The Throne in Heaven, 1-11
Rev 4:1 After this I looked, and there before me was a door standing open in heaven. And the voice I had first heard speaking to me like a trumpet said, “Come up here, and I will show you what must take place after this.”
‘This section chs 4 and 5 may be viewed as a turning-point in the book of Revelation. It provides a fuller understanding of the Christ and his salvation that dominates the previous chapters and of the judgments and the kingdom which are the subjects of the chapters that follow. A single motif binds together the twofold vision of chs. 4 and 5, namely that the God of creation is the God of redemption, who brings to pass his purpose through the crucified and risen Christ.’ (Beasley-Murray, NBC)
After this – that is, after the first vision, the record of which extends from Rev 1:12-3:33. Whether this second vision occurred immediately, or after an interval, we cannot tell.
A door standing open – The open door is the door of revelation: John is giving us, not the product of a fertile imagination, but the result of visions given to him by God, Rev 1:1. Others have been granted similar access to mysteries which were otherwise unknowable, Eze 1:1; 2 Cor 12:1-4. See also, Mt 3:16; Acts 7:55.
Heaven is, of course, the dwelling place of God. Although the word can be used for (a) the region where birds fly; and (b) the region where the stars shine, John is called up to ‘the third heaven’. (cf. 2 Cor 12:2) his ascent ‘is not the kind that could be made either in a balloon or in a spaceship’ (Wilcock).
The voice…like a trumpet – loudly, clearly, and with authority, cf. Rev 1:10. The voice is that of Christ himself.
What must take place – The word ‘must’ is emphatic: these things are the outworking of God’s sovereign will, Eph 1:11.
After this – contrasts with chapters 1-3, which concerned the (that is John’s) present.
Rev 4:2 At once I was in the Spirit, and there before me was a throne in heaven with someone sitting on it.
I was in the Spirit – This suggests that John was in a special state, not so much of ecstasy, as of inspiration. Cf. Ezek 3:12; Acts 7:55.

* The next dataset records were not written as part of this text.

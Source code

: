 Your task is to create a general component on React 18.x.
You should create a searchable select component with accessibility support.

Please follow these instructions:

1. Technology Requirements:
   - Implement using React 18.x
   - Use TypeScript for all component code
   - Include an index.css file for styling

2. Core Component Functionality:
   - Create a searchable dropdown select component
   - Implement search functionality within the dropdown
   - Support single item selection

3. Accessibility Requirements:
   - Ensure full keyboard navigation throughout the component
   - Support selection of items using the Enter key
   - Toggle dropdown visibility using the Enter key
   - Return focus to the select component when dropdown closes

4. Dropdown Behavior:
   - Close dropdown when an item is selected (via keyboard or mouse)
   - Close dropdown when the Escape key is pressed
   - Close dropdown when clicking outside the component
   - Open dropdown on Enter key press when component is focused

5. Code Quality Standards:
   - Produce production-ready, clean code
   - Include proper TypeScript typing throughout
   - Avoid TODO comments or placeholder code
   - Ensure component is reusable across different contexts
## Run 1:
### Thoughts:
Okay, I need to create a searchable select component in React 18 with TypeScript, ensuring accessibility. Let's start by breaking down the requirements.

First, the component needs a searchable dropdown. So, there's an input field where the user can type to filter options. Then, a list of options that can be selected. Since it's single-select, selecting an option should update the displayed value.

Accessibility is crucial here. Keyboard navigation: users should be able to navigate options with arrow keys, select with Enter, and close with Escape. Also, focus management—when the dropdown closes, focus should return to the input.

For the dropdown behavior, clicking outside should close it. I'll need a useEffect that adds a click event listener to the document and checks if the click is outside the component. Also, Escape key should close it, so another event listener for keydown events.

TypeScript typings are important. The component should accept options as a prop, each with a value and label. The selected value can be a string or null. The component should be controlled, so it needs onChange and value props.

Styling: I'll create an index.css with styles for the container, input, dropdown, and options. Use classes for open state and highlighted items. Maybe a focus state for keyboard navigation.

A throne in heaven – This throne is the focal point of the present vision. Indeed it is the focal point of the entire universe. For it is the throne of God himself. Despite any appearances to the contrary, ‘our God reigns’. Cf. Psa 47:8; Isa 6:1; Ezek 1:26.

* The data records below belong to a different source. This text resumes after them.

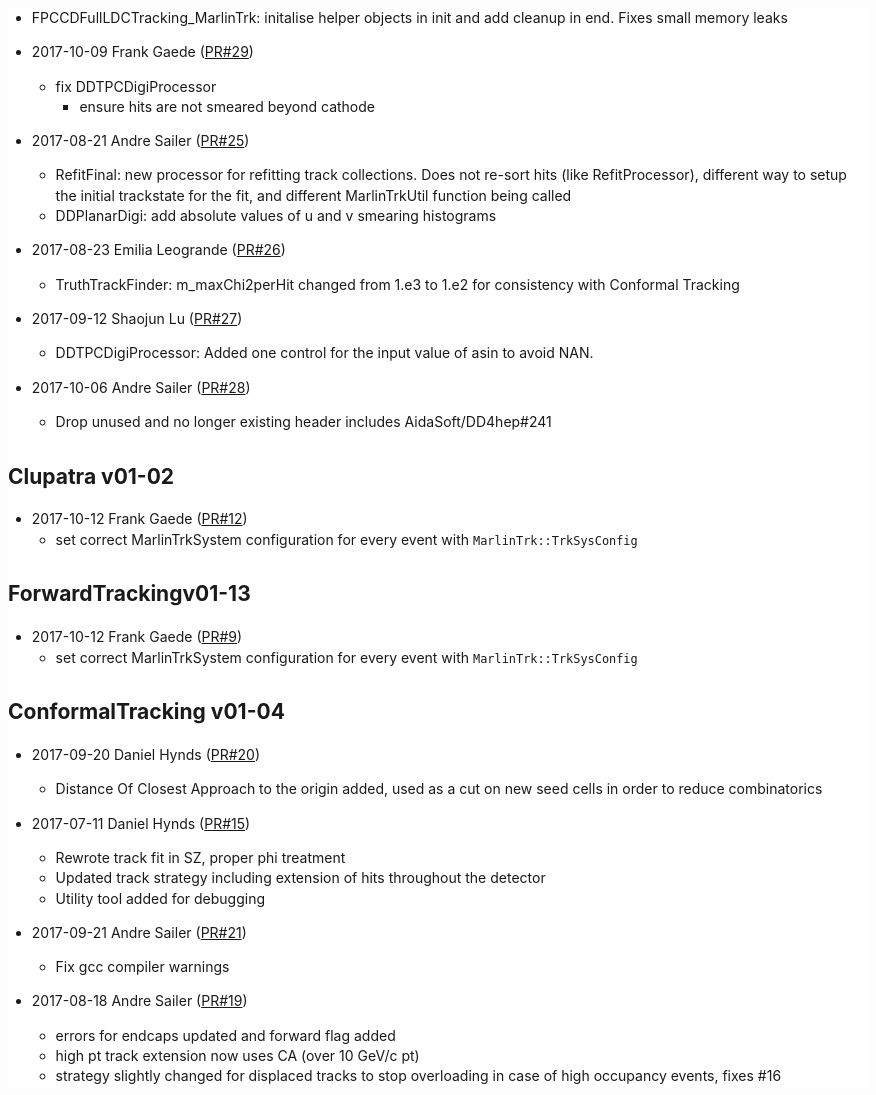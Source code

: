   - FPCCDFullLDCTracking_MarlinTrk: initalise helper objects in init and add cleanup in end. Fixes small memory leaks

* 2017-10-09 Frank Gaede ([PR#29](https://github.com/iLCSoft/MarlinTrkProcessors/pull/29))
  - fix DDTPCDigiProcessor
      - ensure hits are not smeared beyond cathode

* 2017-08-21 Andre Sailer ([PR#25](https://github.com/iLCSoft/MarlinTrkProcessors/pull/25))
  - RefitFinal: new processor for refitting track collections. Does not re-sort hits (like RefitProcessor), different way to setup the initial trackstate for the fit, and different MarlinTrkUtil function being called
  - DDPlanarDigi: add absolute values of u and v smearing histograms

* 2017-08-23 Emilia Leogrande ([PR#26](https://github.com/iLCSoft/MarlinTrkProcessors/pull/26))
  * TruthTrackFinder: m_maxChi2perHit changed from 1.e3 to 1.e2 for consistency with Conformal Tracking

* 2017-09-12 Shaojun Lu ([PR#27](https://github.com/iLCSoft/MarlinTrkProcessors/pull/27))
  - DDTPCDigiProcessor: Added one control for the input value of asin to avoid NAN.

* 2017-10-06 Andre Sailer ([PR#28](https://github.com/iLCSoft/MarlinTrkProcessors/pull/28))
  - Drop unused and no longer existing header includes AidaSoft/DD4hep#241



## Clupatra v01-02

* 2017-10-12 Frank Gaede ([PR#12](https://github.com/iLCSoft/Clupatra/pull/12))
  - set correct MarlinTrkSystem configuration for every event with `MarlinTrk::TrkSysConfig`


## ForwardTrackingv01-13

* 2017-10-12 Frank Gaede ([PR#9](https://github.com/iLCSoft/ForwardTracking/pull/9))
  - set correct MarlinTrkSystem configuration for every event with `MarlinTrk::TrkSysConfig`


## ConformalTracking v01-04

* 2017-09-20 Daniel Hynds ([PR#20](https://github.com/iLCSoft/ConformalTracking/pull/20))
  - Distance Of Closest Approach to the origin added, used as a cut on new seed cells in order to reduce combinatorics

* 2017-07-11 Daniel Hynds ([PR#15](https://github.com/iLCSoft/ConformalTracking/pull/15))
  - Rewrote track fit in SZ, proper phi treatment 
  - Updated track strategy including extension of hits throughout the detector
  - Utility tool added for debugging

* 2017-09-21 Andre Sailer ([PR#21](https://github.com/iLCSoft/ConformalTracking/pull/21))
  - Fix gcc compiler warnings

* 2017-08-18 Andre Sailer ([PR#19](https://github.com/iLCSoft/ConformalTracking/pull/19))
  - errors for endcaps updated and forward flag added
  - high pt track extension now uses CA (over 10 GeV/c pt)
  - strategy slightly changed for displaced tracks to stop overloading in case of high occupancy events, fixes #16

Having ‘come up’ and passed through the door, John finds himself confronted by the majestic spectacle of a throne, cf Isa 6:1. This ‘throne’ is the focal point of the vision. Indeed, it is the focal point of the entire universe, for, despite any appearances to the contrary, God, who is seated on his throne in heaven, rules over all he has made.

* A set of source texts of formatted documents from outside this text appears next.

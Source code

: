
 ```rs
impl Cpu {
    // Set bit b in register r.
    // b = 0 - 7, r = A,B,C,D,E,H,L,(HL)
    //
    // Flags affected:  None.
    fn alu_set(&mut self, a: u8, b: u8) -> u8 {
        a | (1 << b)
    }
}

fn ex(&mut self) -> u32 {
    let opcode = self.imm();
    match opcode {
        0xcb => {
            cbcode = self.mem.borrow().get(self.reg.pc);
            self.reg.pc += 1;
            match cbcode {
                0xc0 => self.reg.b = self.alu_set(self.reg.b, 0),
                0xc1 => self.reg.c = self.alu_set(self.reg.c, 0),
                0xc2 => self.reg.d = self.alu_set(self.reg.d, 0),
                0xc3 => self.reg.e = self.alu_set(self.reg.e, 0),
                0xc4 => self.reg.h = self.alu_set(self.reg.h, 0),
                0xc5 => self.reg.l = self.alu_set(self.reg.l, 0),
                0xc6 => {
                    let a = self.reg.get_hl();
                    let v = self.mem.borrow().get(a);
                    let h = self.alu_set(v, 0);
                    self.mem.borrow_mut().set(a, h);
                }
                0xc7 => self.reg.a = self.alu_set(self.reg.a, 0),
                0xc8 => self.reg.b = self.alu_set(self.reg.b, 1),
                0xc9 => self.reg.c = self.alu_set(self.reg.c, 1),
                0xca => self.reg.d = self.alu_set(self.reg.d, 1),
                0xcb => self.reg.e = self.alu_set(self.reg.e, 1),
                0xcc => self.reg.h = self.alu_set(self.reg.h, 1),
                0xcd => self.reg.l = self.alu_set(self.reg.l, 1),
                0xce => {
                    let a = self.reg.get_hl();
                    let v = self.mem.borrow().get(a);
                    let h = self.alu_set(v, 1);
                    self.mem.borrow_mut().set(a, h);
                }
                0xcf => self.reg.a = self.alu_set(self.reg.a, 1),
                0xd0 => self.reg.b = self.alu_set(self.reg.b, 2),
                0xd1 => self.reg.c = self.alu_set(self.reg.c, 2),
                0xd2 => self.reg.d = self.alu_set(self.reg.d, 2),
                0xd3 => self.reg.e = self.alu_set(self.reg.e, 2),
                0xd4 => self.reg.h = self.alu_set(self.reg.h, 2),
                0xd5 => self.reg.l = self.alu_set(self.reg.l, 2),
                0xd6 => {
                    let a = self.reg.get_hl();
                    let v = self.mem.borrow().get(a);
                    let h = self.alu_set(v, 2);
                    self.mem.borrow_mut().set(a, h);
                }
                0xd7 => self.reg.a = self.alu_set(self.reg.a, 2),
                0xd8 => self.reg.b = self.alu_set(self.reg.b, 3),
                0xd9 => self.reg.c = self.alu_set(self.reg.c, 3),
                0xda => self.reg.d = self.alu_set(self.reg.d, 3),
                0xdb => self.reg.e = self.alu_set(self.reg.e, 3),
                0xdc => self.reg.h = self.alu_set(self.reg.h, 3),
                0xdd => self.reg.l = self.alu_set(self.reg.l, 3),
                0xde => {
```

Rev 4:3 And the one who sat there had the appearance of jasper and carnelian. A rainbow, resembling an emerald, encircled the throne.
‘How was St John to describe the transcendental glory of him who reigns from the throne and the dazzling brilliance of this exalted scene? The finite language of this earthly sphere is incompetence to define and depict the infinite realities that he saw before him. Yet it was the only language at his command; hence his use of earthly similitudes, but always with the understanding that the heavenly reality far surpasses the earthly symbol. And so the comparison he offers is with the flashing splendour of precious stones and the polychromatic lustre of the rainbow. The magnificence of it all is indescribably awesome and beautiful.’ (Hughes)
No description of God himself is attempted, for ‘no-one has ever seen God’, Jn 1:18; 1 Jn 4:12. But God’s radiance is described in terms of brilliant, many-coloured light, Ps 104:2; 1 Tim 6:16. The whole picture described here is one of dazzling brilliance.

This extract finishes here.